Importa, antes de mais, apreciar se ocorre a invocada oposição de acórdãos, tendo como referência os dois individualizados acórdãos fundamento.

Estando em causa um recurso por oposição de acórdãos interposto em processo instaurado após a entrada em vigor do ETAF de 2002, o seu conhecimento depende da verificação cumulativa dos seguintes requisitos: (a) que se verifique contradição entre o acórdão recorrido e o acórdão fundamento sobre a mesma questão fundamental de direito; (b) que não ocorra a situação de a decisão impugnada estar em sintonia com a jurisprudência mais recentemente consolidada do STA.

E como reiteradamente tem sido explicado pelo Pleno desta Secção, quanto à caracterização da questão fundamental de direito sobre a qual deve existir contradição de julgados devem adoptar-se os seguintes critérios: (i) identidade da questão de direito sobre que recaíram os acórdãos em confronto, o que pressupõe uma identidade substancial das situações fácticas; (ii) que não tenha havido alteração substancial na regulamentação jurídica; (iii) que se tenha perfilhado solução oposta nos arestos em confronto e que essa oposição decorra de decisões expressas.

Vejamos, então, se ocorrem os enunciados requisitos legais, começando pela verificação da existência de contradição entre o acórdão recorrido e o 1º indicado acórdão fundamento (proc. nº 435/12) quanto à questão da forma legal de notificar as pessoas coletivas, sendo que não é objecto de qualquer controvérsia que se está perante uma notificação que devia ser, e foi, realizada por carta registada com aviso de recepção (nº 1 do art.º 38º do CPPT).

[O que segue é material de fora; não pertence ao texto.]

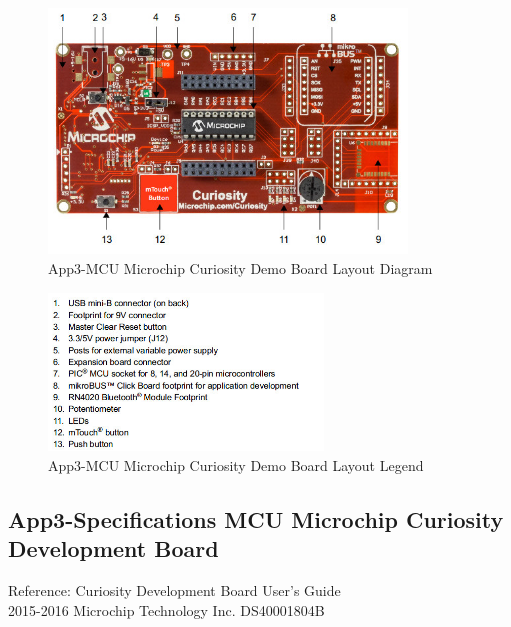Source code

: \begin{figure}[htbp]
	\begin{center}
		\includegraphics[width=0.85\textwidth]{./07-images/img-Ch3App/MCU-Curiosity-Dev-Board-Layout.jpg}
		\caption{App3-MCU Microchip Curiosity Demo Board Layout Diagram}
		\label{fig:App3-MCU-Curiosity-Dev-Board-Layout.jpg}
	\end{center}
\end{figure}
\begin{figure}[htbp]
	\begin{center}
		\includegraphics[width=0.65\textwidth]{./07-images/img-Ch3App/MCU-Curiosity-Dev-Board-Layout-Legend.jpg}
		\caption{App3-MCU Microchip Curiosity Demo Board Layout Legend}
		\label{fig:App3-MCU-Curiosity-Dev-Board-Layout-Legend.jpg}
	\end{center}
\end{figure}

\pagebreak
\subsection{App3-Specifications MCU Microchip Curiosity Development Board}
Reference: Curiosity Development Board User's Guide\\
2015-2016 Microchip Technology Inc. DS40001804B\\
\vspace{0.5cm}

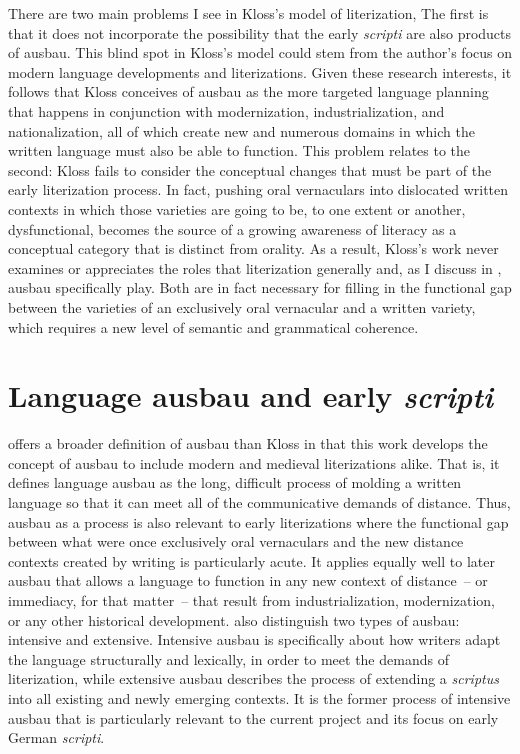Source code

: There are two main problems I see in Kloss’s model of literization, The first is that it does not incorporate the possibility that the early \textit{scripti} are also products of ausbau. This blind spot in Kloss’s model could stem from the author’s focus on modern language developments and literizations. Given these research interests, it follows that Kloss conceives of ausbau as the more targeted language planning that happens in conjunction with modernization, industrialization, and nationalization, all of which create new and numerous domains in which the written language must also be able to function. This problem relates to the second: Kloss fails to consider the conceptual changes that must be part of the early literization process. In fact, pushing oral vernaculars into dislocated written contexts in which those varieties are going to be, to one extent or another, dysfunctional, becomes the source of a growing awareness of literacy as a conceptual category that is distinct from orality. As a result, Kloss’s work never examines or appreciates the roles that literization generally and, as I discuss in , ausbau specifically play. Both are in fact necessary for filling in the functional gap between the varieties of an exclusively oral vernacular and a written variety, which requires a new level of semantic and grammatical coherence.

\section{Language ausbau and early \textit{scripti} }\label{sec:4.2}

\citet[589]{KochOesterreicher1994} offers a broader definition of ausbau than Kloss in that this work develops the concept of ausbau to include modern and medieval literizations alike. That is, it defines language ausbau as the long, difficult process of molding a written language so that it can meet all of the communicative demands of distance. Thus, ausbau as a process is also relevant to early literizations where the functional gap between what were once exclusively oral vernaculars and the new distance contexts created by writing is particularly acute. It applies equally well to later ausbau that allows a language to function in any new context of distance~-- or immediacy, for that matter~-- that result from industrialization, modernization, or any other historical development. \citet[589]{KochOesterreicher1994} also distinguish two types of ausbau: intensive and extensive. Intensive ausbau is specifically about how writers adapt the language structurally and lexically, in order to meet the demands of literization, while extensive ausbau describes the process of extending a \textit{scriptus} into all existing and newly emerging contexts. It is the former process of intensive ausbau that is particularly relevant to the current project and its focus on early German \textit{scripti}.

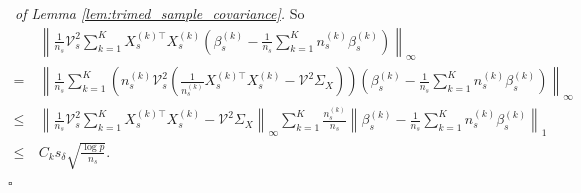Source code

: \documentclass[12pt]{article}
\newenvironment{pf}{{\noindent \it Proof}\ }{\hfill $\square$\par}
\begin{document}
\begin{pf}{\it of Lemma \ref{lem:trimed_sample_covariance}. }
So
\begin{align*}
     & \left\|\frac{1}{n_s}\mathcal{V}^2_s \sum_{k=1}^K X_s^{(k)\top}X_s^{(k)}\left(\beta_s^{(k)}-\frac{1}{n_s}\sum_{k=1}^K n_s^{(k)}\beta_s^{(k)}\right)\right\|_{\infty} \\=\ & \left\|\frac{1}{n_s} \sum_{k=1}^K \left(n_s^{(k)}\mathcal{V}^2_s\left(\frac{1}{n_s^{(k)}}X_s^{(k)\top}X_s^{(k)}-\mathcal{V}^2\Sigma_X\right)\right)\left(\beta_s^{(k)}-\frac{1}{n_s}\sum_{k=1}^K n_s^{(k)}\beta_s^{(k)}\right)\right\|_{\infty}
     \\\le \ &
     \left\|\frac{1}{n_s}\mathcal{V}^2_s \sum_{k=1}^K X_s^{(k)\top}X_s^{(k)} - \mathcal{V}^2\Sigma_X\right\|_{\infty}\sum_{k=1}^K \frac{n_s^{(k)}}{n_s}\left\|\beta_s^{(k)}-\frac{1}{n_s}\sum_{k=1}^K n_s^{(k)}\beta_s^{(k)}\right\|_{1}\\\le \ &
      C_k s_\delta\sqrt{\frac{\log p}{n_s}}. 
\end{align*}
\end{pf}
\end{document}
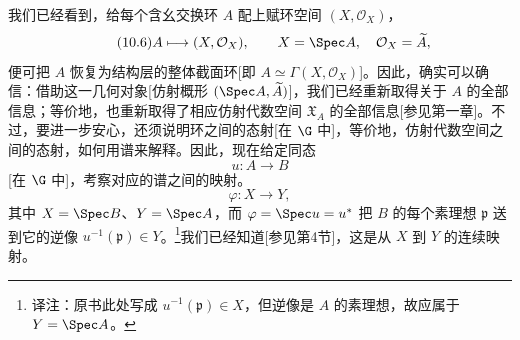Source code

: 我们已经看到，给每个含幺交换环 $A$ 配上赋环空间 $(X,\mathcal O_X)$，
\begin{equation}\tag{10.6}
A\longmapsto(X,\mathcal O_X),\qquad X=\Spec A,\quad\mathcal O_X=\widetilde A,
\end{equation}
便可把 $A$ 恢复为结构层的整体截面环[即 $A\simeq\Gamma(X,\mathcal O_X)$]。因此，确实可以确信：借助这一几何对象[仿射概形 $(\Spec A,\widetilde A)$]，我们已经重新取得关于 $A$ 的全部信息；等价地，也重新取得了相应仿射代数空间 $\mathfrak X_A$ 的全部信息[参见第一章]。不过，要进一步安心，还须说明环之间的态射[在 $\G$ 中]，等价地，仿射代数空间之间的态射，如何用谱来解释。因此，现在给定同态
\begin{equation}\tag{10.7}
u:A\longrightarrow B
\end{equation}
[在 $\G$ 中]，考察对应的谱之间的映射。
\begin{equation}\tag{10.8}
\varphi:X\longrightarrow Y,
\end{equation}
其中 $X=\Spec B$、$Y=\Spec A$，而 $\varphi=\Spec u=u^*$ 把 $B$ 的每个素理想 $\mathfrak p$ 送到它的逆像 $u^{-1}(\mathfrak p)\in Y$。\footnote{译注：原书此处写成 $u^{-1}(\mathfrak p)\in X$，但逆像是 $A$ 的素理想，故应属于 $Y=\Spec A$。}我们已经知道[参见第4节]，这是从 $X$ 到 $Y$ 的连续映射。

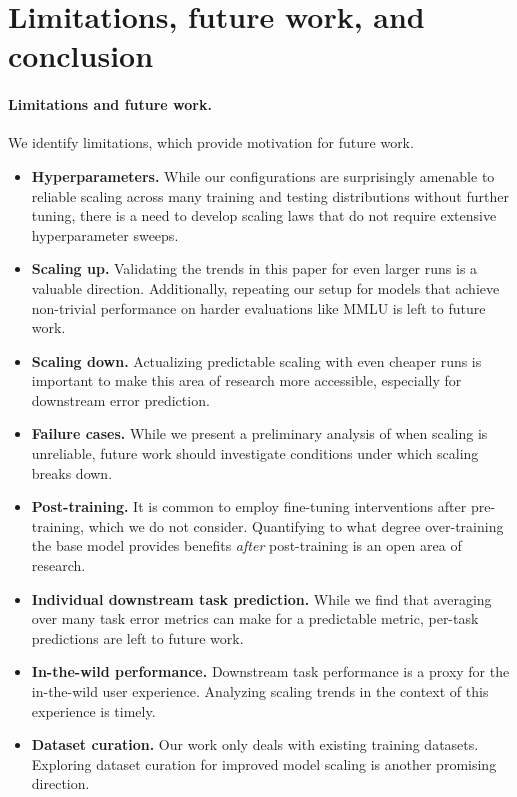 \vspace*{-2mm}
\section{Limitations, future work, and conclusion}
\label{sec:conclusion}

\paragraph{Limitations and future work.}
We identify limitations, which provide motivation for future work.

\begin{itemize}[leftmargin=5mm]
    \vspace*{-1mm}
    \item \textbf{Hyperparameters.}
    While our configurations are surprisingly amenable to reliable scaling across many training and testing distributions without further tuning, there is a need to develop scaling laws that do not require extensive hyperparameter sweeps.
    \vspace*{-1mm}
    \item \textbf{Scaling up.} Validating the trends in this paper for even larger runs is a valuable direction. Additionally, repeating our setup for models that achieve non-trivial performance on harder evaluations like MMLU is left to future work.
    \vspace*{-1mm}
    \item \textbf{Scaling down.} Actualizing predictable scaling with even cheaper runs is important to make this area of research more accessible, especially for downstream error prediction.
    \vspace*{-1mm}
    \item \textbf{Failure cases.} While we present a preliminary analysis of when scaling is unreliable, future work should investigate conditions under which scaling breaks down.
    \vspace*{-1mm}
    \item \textbf{Post-training.} It is common to employ fine-tuning interventions after pre-training, which we do not consider.
    Quantifying to what degree over-training the base model provides benefits \emph{after} post-training is an open area of research.
    \vspace*{-1mm}
    \item \textbf{Individual downstream task prediction.}
    While we find that averaging over many task error metrics can make for a predictable metric, per-task predictions are left to future work.
    \vspace*{-1mm}
    \item  \textbf{In-the-wild performance.}
    Downstream task performance is a proxy for the in-the-wild user experience.
    Analyzing scaling trends in the context of this experience is timely.
    \vspace*{-1mm}
    \item \textbf{Dataset curation.} Our work only deals with existing training datasets.
    Exploring dataset curation for improved model scaling is another promising direction.
    \vspace*{-1mm}
\end{itemize}

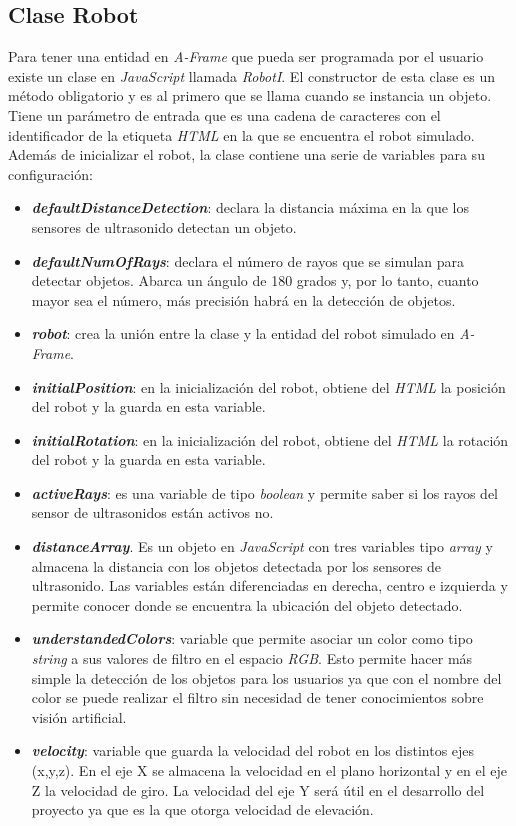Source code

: \subsection{Clase Robot}
\label{subsec:robot}
Para tener una entidad en \textit{A-Frame} que pueda ser programada por el usuario existe un clase en \textit{JavaScript} llamada \textit{RobotI}.
El constructor de esta clase es un método obligatorio y es al primero que se llama cuando se instancia un objeto. 
Tiene un parámetro de entrada que es una cadena de caracteres con el identificador de la etiqueta \textit{HTML} en la que se encuentra el robot simulado. 
Además de inicializar el robot, la clase contiene una serie de variables para su configuración: 
\begin{itemize}
    \item \textit{\textbf{defaultDistanceDetection}}: declara la distancia máxima en la que los sensores de ultrasonido detectan un objeto.
    \item \textit{\textbf{defaultNumOfRays}}: declara el número de rayos que se simulan para detectar objetos. Abarca un ángulo de 180 grados y, por lo tanto, cuanto mayor sea el número, más precisión habrá en la detección de objetos. 
    \item \textit{\textbf{robot}}: crea la unión entre la clase y la entidad del robot simulado en \textit{A-Frame}.
    \item \textit{\textbf{initialPosition}}: en la inicialización del robot, obtiene del \textit{HTML} la posición del robot y la guarda en esta variable.  
    \item \textit{\textbf{initialRotation}}: en la inicialización del robot, obtiene del \textit{HTML} la rotación del robot y la guarda en esta variable.  
    \item \textit{\textbf{activeRays}}: es una variable de tipo \textit{boolean} y permite saber si los rayos del sensor de ultrasonidos están activos no.
    \item \textit{\textbf{distanceArray}}. Es un objeto en \textit{JavaScript} con tres variables tipo \textit{array} y almacena la distancia con los objetos detectada por los sensores de ultrasonido. Las variables están diferenciadas en derecha, centro e izquierda y permite conocer donde se encuentra la ubicación del objeto detectado. 
    \item \textit{\textbf{understandedColors}}: variable que permite asociar un color como tipo \textit{string} a sus valores de filtro en el espacio \textit{RGB}. Esto permite hacer más simple la detección de los objetos para los usuarios ya que con el nombre del color se puede realizar el filtro sin necesidad de tener conocimientos sobre visión artificial.
    \item \textit{\textbf{velocity}}: variable que guarda la velocidad del robot en los distintos ejes (x,y,z). En el eje X se almacena la velocidad en el plano horizontal y en el eje Z la velocidad de giro. La velocidad del eje Y será útil en el desarrollo del proyecto ya que es la que otorga velocidad de elevación. 
\end{itemize}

Segundo a posição adoptada no acórdão recorrido, quando a sede da pessoa colectiva coincide com o seu domicílio fiscal não há necessidade de proceder à sua notificação na pessoa do seu representante legal e no domicílio deste, isto é, não há que cumprir o disposto no artigo 41º do CPPT, segundo o qual «1. As pessoas colectivas e sociedades serão citadas ou notificadas na pessoa de um dos seus administradores ou gerentes, na sua sede, na residência destes ou em qualquer lugar onde se encontrem».

Com efeito, como nele se deixou afirmado, «ao contrário do que parece entender a recorrente, na situação em que a sede se situa no domicílio fiscal conhecido da sociedade e o correio vem devolvido, não há que proceder à notificação do legal representante da sociedade no domicílio deste, sendo indevida, salvo o devido respeito, a invocação de jurisprudência talhada para o Código de Processo Tributário e não para o CPPT, como sucede com os dois acórdãos que a recorrente invoca. (…)».

Já o aludido acórdão fundamento, embora numa situação em que estava em causa a notificação de um distinto acto lesivo em matéria tributária, é categórico a julgar que as pessoas colectivas e sociedades são sempre citadas ou notificadas na pessoa de um dos seus administradores ou gerentes, na sua sede, na residência destes ou em qualquer lugar onde se encontrem.

Como assim, afigura-se-nos que ocorre a invocada oposição de julgados entre o acórdão recorrido e o aludido acórdão fundamento, e que se encontra igualmente preenchido o segundo requisito, na medida em que não pode considerar-se que o acórdão recorrido se encontre em sintonia com a jurisprudência mais recentemente consolidada do STA.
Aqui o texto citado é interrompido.